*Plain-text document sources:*
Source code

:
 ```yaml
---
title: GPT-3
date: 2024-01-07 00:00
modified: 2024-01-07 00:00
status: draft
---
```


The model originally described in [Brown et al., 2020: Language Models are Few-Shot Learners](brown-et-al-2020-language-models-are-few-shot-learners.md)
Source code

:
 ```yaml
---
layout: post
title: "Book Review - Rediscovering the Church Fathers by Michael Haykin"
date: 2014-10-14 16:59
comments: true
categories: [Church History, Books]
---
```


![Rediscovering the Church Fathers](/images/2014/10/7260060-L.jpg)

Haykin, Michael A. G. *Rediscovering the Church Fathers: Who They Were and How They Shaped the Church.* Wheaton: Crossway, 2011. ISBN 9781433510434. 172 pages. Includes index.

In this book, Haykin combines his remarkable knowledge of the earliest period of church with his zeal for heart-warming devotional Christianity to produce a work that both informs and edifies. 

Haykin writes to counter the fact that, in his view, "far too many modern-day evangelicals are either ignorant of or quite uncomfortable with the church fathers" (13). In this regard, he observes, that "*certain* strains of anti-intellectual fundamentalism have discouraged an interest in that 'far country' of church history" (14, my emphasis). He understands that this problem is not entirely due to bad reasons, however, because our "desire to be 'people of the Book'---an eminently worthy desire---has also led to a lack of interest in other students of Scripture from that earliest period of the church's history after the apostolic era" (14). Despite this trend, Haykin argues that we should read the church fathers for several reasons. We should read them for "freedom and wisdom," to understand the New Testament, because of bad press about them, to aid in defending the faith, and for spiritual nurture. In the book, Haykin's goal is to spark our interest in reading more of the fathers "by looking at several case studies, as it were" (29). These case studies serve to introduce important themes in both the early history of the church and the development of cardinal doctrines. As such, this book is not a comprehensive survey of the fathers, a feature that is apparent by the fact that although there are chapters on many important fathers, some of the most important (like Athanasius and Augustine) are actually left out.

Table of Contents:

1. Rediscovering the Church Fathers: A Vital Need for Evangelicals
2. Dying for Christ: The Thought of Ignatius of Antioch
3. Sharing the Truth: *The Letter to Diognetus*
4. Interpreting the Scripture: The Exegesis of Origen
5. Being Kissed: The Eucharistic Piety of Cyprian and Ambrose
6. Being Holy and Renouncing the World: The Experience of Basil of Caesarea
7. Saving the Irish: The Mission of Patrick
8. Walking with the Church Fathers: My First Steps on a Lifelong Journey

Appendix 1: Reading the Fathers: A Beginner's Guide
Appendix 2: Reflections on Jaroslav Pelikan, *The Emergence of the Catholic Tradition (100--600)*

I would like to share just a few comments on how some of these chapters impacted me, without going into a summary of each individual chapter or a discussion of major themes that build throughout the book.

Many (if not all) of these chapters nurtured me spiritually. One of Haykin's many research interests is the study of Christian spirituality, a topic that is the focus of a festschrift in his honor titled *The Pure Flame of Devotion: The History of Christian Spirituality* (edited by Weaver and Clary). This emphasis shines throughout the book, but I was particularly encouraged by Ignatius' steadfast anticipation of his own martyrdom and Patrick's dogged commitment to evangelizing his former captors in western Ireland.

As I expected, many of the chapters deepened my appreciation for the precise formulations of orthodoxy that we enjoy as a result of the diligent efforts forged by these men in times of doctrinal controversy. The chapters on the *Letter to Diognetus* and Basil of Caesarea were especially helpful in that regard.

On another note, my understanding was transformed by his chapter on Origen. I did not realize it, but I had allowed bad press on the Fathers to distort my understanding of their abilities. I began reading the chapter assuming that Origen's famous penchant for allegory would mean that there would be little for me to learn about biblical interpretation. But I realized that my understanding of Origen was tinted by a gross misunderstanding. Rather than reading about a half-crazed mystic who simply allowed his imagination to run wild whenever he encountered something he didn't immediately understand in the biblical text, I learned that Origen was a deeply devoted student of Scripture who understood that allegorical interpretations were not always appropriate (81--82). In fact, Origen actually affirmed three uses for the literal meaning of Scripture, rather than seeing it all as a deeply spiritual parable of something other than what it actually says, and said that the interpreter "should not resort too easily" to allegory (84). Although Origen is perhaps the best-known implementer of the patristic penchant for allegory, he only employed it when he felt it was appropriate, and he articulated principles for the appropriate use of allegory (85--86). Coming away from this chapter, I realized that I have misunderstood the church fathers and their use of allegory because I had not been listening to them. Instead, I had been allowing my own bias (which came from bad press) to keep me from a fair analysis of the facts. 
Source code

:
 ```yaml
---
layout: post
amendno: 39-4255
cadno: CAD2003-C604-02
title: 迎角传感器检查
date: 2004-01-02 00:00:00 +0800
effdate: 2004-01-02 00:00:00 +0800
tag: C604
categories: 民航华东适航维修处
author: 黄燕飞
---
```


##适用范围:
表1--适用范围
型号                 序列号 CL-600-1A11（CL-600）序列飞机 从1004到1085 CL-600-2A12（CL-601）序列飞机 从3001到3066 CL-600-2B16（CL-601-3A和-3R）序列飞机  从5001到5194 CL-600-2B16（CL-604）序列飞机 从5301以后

*Required work:* Reproduce the entries exactly, but only from their first line to the line holding "In this book, Haykin", with that last line kept.

*Response:*
Source code

:
 ```yaml
---
title: GPT-3
date: 2024-01-07 00:00
modified: 2024-01-07 00:00
status: draft
---
```


The model originally described in [Brown et al., 2020: Language Models are Few-Shot Learners](brown-et-al-2020-language-models-are-few-shot-learners.md)
Source code

:
 ```yaml
---
layout: post
title: "Book Review - Rediscovering the Church Fathers by Michael Haykin"
date: 2014-10-14 16:59
comments: true
categories: [Church History, Books]
---
```


![Rediscovering the Church Fathers](/images/2014/10/7260060-L.jpg)

Haykin, Michael A. G. *Rediscovering the Church Fathers: Who They Were and How They Shaped the Church.* Wheaton: Crossway, 2011. ISBN 9781433510434. 172 pages. Includes index.

In this book, Haykin combines his remarkable knowledge of the earliest period of church with his zeal for heart-warming devotional Christianity to produce a work that both informs and edifies. 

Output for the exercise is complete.